There are no murders, no explosions in this play, indeed there is no reference at all to what, at that time, would have been the all-encompassing issue called 'The National Question '.
Instead the drama is hung around a very innocent event in Irish society - an All Ireland Final.
What haunts all the characters in the play is the memory of friends and loved ones who have abandoned or betrayed them.
None of the six characters have broken free of the recent past. Trapped like flies in amber, they have nothing better to do
than hang around a betting parlour and bet on the dog races and obsess about the town's champion hurling team.
It is the story of Eileen who looks after her father Steven's betting shop.
Eileen dreams of her mother who abandoned her ten years earlier by running off with the local bad boy, Danger Doyle.
We meet Georgie and Joe, men who evidently spend a lot of time in the shop (albeit for very different reasons).
Joe, the kind of man who would want to arrive early for his own funeral, dispenses much advice to his younger cohort. He enjoys spinning
yarns, mostly based on his own experiences as a wild youngster, when he and partner-in-crime Danger Doyle were the local hotshots.
Georgie is in love with pretty Eileen.
Eileen, Joe and Georgie all endure sarcastic barbs from the cleaner Molly !
She was once Danger Doyle’s girlfriend and is still mourning his loss ten years on.
As excitement about the match reaches fever pitch, we hear that Danger Doyle is back in town.!
His arrival turns the whole town upside down. His actions have already had a profound effect on Joe who worshipped but betrayed him, Steven whose wife he stole, and Molly, the cleaner, who has been in love with him for all of the years of his absence.
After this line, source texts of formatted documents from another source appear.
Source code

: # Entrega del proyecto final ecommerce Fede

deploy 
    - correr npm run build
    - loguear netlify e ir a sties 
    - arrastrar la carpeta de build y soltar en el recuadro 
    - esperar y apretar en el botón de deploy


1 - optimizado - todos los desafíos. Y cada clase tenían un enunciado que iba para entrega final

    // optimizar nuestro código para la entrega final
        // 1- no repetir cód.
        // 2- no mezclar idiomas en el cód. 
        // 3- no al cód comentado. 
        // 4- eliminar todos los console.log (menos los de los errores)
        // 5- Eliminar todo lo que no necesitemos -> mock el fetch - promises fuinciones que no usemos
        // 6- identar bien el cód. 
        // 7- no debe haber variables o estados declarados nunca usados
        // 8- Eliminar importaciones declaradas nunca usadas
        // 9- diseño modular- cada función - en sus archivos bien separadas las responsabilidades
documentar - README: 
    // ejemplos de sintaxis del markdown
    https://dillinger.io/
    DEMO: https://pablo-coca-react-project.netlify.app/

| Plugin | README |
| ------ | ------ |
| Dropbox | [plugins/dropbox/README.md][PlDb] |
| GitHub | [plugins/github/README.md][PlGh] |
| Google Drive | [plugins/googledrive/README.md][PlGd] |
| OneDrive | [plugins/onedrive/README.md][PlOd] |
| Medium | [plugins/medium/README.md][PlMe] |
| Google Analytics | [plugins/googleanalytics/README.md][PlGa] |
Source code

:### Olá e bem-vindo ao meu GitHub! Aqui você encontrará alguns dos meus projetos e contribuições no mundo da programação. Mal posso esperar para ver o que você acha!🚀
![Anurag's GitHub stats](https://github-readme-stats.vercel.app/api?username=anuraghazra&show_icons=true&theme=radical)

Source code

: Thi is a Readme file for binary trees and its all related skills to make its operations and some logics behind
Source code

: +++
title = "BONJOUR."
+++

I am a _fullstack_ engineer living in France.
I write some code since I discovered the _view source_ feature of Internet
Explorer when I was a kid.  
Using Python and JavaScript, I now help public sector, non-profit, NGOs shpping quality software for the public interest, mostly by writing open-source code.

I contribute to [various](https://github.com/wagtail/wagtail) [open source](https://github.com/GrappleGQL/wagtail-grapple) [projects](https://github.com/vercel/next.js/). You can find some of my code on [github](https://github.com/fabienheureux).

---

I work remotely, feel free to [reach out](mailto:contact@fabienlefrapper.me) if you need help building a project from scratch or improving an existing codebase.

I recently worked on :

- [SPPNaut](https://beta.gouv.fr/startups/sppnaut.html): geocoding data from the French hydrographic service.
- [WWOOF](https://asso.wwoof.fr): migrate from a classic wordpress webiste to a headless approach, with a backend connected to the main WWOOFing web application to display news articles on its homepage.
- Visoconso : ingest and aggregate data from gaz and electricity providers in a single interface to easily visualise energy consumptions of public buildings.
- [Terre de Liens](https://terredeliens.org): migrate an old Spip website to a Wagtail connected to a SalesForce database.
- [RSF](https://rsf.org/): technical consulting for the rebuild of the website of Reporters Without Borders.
His return now forces Eileen into a dilemma and she has to make a choice.
Ironically enough, it is the outsider Doyle who sees fit to bring up the stultifying effect of the small town they all grew up in, suggesting perhaps
that he is the only character who has tried to come to terms with the issue.
As the drama unfolds and comes to an unexpected close, Roche's script shines a light on the profound disappointment with life, felt equally by
each of the characters, even if some are afraid to admit it even to themselves.
Like the Ireland of 1989 when the play was first produced, this betting shop is a world left behind by its best and brightest.
Though the Ireland of 2009 is radically different from 1989, or even the late 1970s, many questions regarding social, moral,
and community values are asked in this play which are still pertinent today. Roche does not suggest merely that things
were better when everyone stayed at home, but he does wonder what happens to a place, a people, a culture, when it sheds
its baggage of tradition and strides bravely towards new horizons.